If we have $A=U\Sigma V^T$ as the SVD of $A$, what is the SVD of the Moore-Penrose Pseudoinverse $M=(A^TA)^{-1}A^T$? I've started to simplify it but eventually I get stuck.
$(A^TA)^{-1}A^T$
$((U\Sigma V^T)^TU\Sigma V^T)^{-1}(U\Sigma V^T)^T$
$((U\Sigma V^T)^TU\Sigma V^T)^{-1}(U\Sigma V^T)^T$
$(V\Sigma^T U^TU\Sigma V^T)^{-1}V\Sigma^TU^T$
$(V\Sigma^T \Sigma V^T)^{-1}V\Sigma^TU^T$
I don't know where to go from here. I need the expression to have a $N\times N$ matrix ($U$) followed by an $N \times d$ matrix ($\Sigma$) followed by a $d \times d$ matrix ($V^T$) but I can't make this expression into that.
If you look up the properties of the Moore-Penrose pseudo inverse $A^+$, you will find that, for example, if $A$ has orthonormal columns, or $B$ has orthonormal rows, then $(AB)^+ = B^+A^+$, just like the regular inverse. So, if $A = U\Sigma V^T$, you should easily be able to prove that $A^+ = V\Sigma^+U^T$ (recall that $U$ and $V$ are unitary so they are invertible with inverse equal to there conjugate transpose).

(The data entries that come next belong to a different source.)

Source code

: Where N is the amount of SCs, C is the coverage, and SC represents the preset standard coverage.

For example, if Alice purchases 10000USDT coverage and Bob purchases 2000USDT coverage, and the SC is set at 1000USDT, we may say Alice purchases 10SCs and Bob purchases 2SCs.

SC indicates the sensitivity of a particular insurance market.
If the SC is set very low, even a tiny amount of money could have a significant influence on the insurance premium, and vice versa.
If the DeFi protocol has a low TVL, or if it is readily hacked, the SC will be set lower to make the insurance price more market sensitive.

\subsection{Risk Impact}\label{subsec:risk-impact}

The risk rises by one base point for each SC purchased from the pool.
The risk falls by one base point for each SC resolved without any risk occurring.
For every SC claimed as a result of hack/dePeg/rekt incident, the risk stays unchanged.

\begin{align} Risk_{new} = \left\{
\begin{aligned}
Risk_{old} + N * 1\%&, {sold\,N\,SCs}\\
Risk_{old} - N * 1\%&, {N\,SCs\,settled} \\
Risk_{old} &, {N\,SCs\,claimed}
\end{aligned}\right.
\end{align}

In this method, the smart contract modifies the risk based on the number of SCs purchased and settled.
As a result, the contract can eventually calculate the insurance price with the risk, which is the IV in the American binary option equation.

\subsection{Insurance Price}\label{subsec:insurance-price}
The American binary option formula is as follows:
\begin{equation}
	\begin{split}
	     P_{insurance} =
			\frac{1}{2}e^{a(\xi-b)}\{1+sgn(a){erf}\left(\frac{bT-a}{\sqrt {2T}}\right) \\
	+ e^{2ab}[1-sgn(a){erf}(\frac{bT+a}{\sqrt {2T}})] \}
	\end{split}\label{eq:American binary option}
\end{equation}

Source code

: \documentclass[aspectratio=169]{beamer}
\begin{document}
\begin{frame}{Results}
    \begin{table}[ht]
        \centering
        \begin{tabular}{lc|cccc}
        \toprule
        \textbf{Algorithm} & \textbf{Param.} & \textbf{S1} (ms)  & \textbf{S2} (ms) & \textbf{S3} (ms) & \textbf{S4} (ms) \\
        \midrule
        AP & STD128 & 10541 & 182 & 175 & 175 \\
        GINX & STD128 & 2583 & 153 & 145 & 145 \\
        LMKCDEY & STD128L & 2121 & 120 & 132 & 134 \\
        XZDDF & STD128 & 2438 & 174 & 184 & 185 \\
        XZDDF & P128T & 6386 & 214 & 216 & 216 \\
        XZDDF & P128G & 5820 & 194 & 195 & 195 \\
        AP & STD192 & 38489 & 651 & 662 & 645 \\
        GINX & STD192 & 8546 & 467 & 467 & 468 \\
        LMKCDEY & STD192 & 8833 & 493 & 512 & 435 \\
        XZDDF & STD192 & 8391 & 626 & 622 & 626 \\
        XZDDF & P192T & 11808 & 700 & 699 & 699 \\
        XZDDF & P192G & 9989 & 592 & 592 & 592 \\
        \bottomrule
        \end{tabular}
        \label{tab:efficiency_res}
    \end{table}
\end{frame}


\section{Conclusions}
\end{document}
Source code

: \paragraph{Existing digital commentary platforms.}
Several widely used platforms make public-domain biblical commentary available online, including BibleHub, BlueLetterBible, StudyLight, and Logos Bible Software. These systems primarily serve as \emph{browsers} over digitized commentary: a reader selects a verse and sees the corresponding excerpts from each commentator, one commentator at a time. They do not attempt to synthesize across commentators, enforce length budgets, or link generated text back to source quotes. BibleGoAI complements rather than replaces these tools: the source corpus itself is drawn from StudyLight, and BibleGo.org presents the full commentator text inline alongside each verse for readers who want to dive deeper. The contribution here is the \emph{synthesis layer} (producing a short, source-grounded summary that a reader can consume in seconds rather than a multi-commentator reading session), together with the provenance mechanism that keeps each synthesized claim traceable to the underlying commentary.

Now this could be enough for your purposes, but if you want to go deeper, $\Sigma^+$ is actually very easy to compute given $\Sigma$. Recall that $\Sigma$ is "diagonal" with the singular values along the diagonal. It turns out, and you should be able to prove that, to get the pseudo-inverse of such a matrix, simply transpose it, and then invert all the non-zero singular values.
*As extra intuition, verify that this answer makes geometric sense to you. Indeed, if you pretend for a second that $A$ is actually invertible, then this result is telling you that, if $A$ is a "rotation", followed by a scaling, followed by another rotation, then $A^{-1}$ should logically be the undoing of the last rotation, followed by inverting the scaling, followed by undoing the first rotation. Makes sense. Try to see if you can fit in zero singular values in that picture.